Three explosions, including two apparent car bombs, hit a hotel, car park and market in the early hours of Saturday morning in the resort. Egyptians and foreigners are among the fatalities with the police so far identifying Britons, Italians, Dutch and Qataris among the dead. Two different al-Qaeda terrorist linked groups have claimed responsibility for the attacks, although neither of the claims have been verified.

This is the latest in a series of attacks over the last twelve months that has targeted Egypt's tourism industry. Thirty-four people were killed last October in the resort of Taba, in the Sinai Peninsula were followed by two separate attacks on tourists in Cairo in April that killed three people.

Tourism key to the Egyptian economy

Naturally, the most important focus is on the human suffering and the loss of life. Business implications are secondary. That said, the economic impact will be significant. Tourism is the country's largest foreign exchange earner (tourist receipts reached USD 6.1 billion in 2004), directly accounts for 10% of GDP and employs 10% of the work force. Although it is too early to assess the full impact of the attacks, the historical precedent is not encouraging.

The previous worst attack in Egypt in 1997, when militants killed 58 foreign tourists and four Egyptians at Luxor, caused a slump in the tourist industry and domestic economy. Arrivals dropped by 17% y/y and it took two years of stability before numbers recovered to their 1996 level. In the wake of 9/11, tourist numbers also dropped by 16% y/y after already being depressed by the outbreak of the Palestinian Intifada in 2000. Only in the last two years has the tourism industry begun to show strong signs of recovery. Numbers rose by 16% in 2003 and by 34% in 2004, in the latter case an increase of 2m visitors - the largest ever annual increase.

Global rather than local causes

In the wake of the Sharm bombings, tourist arrivals will inevitably fall in the short term. But there are reasons to believe the sector may recover more quickly than before. In particular, a significant difference between the 1990s and now is the origins of the attacks. A decade ago, domestic insurgents were fighting a battle against the government. Now it appears the attacks are part of al Qaeda's global campaign. The Islamic Brotherhood, the leading domestic opposition group, has been quick to condemn Saturday's bombing, calling them 'acts that defy religion and attacks on human values.' If this assumption about global rather than local causes is correct, Egypt's tourist sector may prove to be more resilient than before.

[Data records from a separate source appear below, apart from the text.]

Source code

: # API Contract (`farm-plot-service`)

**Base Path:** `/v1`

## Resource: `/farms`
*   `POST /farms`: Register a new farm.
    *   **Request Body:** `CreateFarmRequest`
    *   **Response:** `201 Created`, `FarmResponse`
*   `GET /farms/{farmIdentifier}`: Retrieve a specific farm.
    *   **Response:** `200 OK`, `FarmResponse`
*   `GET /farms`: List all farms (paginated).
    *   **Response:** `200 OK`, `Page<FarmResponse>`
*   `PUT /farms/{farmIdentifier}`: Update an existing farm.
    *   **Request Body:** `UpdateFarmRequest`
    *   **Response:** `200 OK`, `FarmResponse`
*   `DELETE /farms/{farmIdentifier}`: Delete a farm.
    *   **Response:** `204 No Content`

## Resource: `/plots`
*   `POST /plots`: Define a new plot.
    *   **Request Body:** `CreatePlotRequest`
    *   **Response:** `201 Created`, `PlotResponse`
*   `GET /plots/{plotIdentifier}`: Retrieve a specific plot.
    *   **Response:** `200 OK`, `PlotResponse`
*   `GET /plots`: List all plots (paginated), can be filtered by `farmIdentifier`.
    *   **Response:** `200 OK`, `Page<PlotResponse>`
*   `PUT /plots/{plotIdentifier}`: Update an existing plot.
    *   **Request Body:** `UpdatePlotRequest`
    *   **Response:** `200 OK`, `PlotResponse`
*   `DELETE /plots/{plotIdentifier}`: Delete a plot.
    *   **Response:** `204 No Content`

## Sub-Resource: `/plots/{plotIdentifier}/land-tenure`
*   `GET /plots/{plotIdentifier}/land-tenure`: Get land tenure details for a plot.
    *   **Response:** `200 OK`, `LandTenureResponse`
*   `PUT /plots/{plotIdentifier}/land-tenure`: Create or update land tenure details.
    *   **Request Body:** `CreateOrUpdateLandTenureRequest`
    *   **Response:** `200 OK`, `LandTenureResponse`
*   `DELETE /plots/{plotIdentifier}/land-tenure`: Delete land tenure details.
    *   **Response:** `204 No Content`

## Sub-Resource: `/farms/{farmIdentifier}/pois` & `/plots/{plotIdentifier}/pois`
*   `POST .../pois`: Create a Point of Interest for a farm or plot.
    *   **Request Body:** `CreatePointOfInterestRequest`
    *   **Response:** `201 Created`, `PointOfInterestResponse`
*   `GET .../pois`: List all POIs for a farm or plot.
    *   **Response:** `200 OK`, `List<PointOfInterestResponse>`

Economy more resilient than before

Therefore, the economic impact may not be as signficant. Egypt is in the middle of an economic upswing thanks to a reinvigorated government reform program, high oil prices and strong world growth. Tax cuts and rising business confidence has led to domestic demand growing strongly for the first time for a decade. The initial domestic market reaction seems to support this view. The benchmark CASE index closed down 3% on Sunday, the first day of trading after the attacks. The market remains 98% up year to date in US dollar terms. The Egyptian pound was stable against the US dollar at 5.765.

Key to Egypt's outlook will be the policy response. In particular whether the government can successfully strike a balance between security and continuing reform. The government will want to take measures to reassure tourists and investors that a similar terrorist attack is unlikely to happen again. At the same time, however, it must press ahead with its investor friendly reforms and privatisation program.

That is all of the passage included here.